What you should do
Begin with the first line of the entries below. Copy each line exactly, stopping after the one that contains "モーターを制御する回路にはいくつか種類がありますが、今回は配線が簡単な電界効果トランジスタ (FET: Field".

Stored items

______________________________

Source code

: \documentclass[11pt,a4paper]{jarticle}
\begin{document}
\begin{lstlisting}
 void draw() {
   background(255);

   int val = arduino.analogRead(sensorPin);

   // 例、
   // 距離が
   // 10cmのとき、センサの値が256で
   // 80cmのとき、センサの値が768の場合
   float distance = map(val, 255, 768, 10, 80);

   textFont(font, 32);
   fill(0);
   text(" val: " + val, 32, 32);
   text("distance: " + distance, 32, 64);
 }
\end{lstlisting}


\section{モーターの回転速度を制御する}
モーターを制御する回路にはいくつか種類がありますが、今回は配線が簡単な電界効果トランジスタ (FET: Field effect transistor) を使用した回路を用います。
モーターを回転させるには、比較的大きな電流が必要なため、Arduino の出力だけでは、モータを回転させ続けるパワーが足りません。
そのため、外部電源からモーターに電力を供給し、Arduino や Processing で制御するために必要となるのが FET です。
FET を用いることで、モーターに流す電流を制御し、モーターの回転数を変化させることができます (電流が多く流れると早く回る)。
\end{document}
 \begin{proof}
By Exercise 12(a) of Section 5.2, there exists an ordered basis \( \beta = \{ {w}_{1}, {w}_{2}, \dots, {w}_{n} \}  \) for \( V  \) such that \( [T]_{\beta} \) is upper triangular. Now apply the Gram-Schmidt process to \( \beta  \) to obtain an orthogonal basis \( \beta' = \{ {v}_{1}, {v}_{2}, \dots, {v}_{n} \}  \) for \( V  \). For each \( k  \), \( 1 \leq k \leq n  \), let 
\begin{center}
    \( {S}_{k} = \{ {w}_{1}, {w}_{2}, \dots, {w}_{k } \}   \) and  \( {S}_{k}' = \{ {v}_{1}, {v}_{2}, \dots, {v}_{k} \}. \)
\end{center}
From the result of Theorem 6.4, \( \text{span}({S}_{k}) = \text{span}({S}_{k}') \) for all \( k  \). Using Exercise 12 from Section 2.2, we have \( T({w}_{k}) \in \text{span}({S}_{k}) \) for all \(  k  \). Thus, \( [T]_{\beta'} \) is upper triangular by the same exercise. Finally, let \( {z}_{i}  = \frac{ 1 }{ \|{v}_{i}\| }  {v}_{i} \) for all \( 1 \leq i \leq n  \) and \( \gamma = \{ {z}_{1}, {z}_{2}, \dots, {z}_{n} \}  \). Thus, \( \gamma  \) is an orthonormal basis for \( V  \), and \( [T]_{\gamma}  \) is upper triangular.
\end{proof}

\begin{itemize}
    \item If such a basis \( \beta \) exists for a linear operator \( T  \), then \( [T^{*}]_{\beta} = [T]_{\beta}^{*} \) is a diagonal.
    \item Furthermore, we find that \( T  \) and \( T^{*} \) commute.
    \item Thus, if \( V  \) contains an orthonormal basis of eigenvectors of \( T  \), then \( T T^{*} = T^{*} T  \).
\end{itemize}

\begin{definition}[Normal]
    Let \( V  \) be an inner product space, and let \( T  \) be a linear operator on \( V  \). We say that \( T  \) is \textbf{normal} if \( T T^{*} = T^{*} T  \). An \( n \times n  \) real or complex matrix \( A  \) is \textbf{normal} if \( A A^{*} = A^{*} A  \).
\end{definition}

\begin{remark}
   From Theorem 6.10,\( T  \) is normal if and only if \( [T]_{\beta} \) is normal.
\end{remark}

______________________________

Reply to the task
Source code

: \documentclass[11pt,a4paper]{jarticle}
\begin{document}
\begin{lstlisting}
 void draw() {
   background(255);

   int val = arduino.analogRead(sensorPin);

   // 例、
   // 距離が
   // 10cmのとき、センサの値が256で
   // 80cmのとき、センサの値が768の場合
   float distance = map(val, 255, 768, 10, 80);

   textFont(font, 32);
   fill(0);
   text(" val: " + val, 32, 32);
   text("distance: " + distance, 32, 64);
 }
\end{lstlisting}


\section{モーターの回転速度を制御する}
モーターを制御する回路にはいくつか種類がありますが、今回は配線が簡単な電界効果トランジスタ (FET: Field effect transistor) を使用した回路を用います。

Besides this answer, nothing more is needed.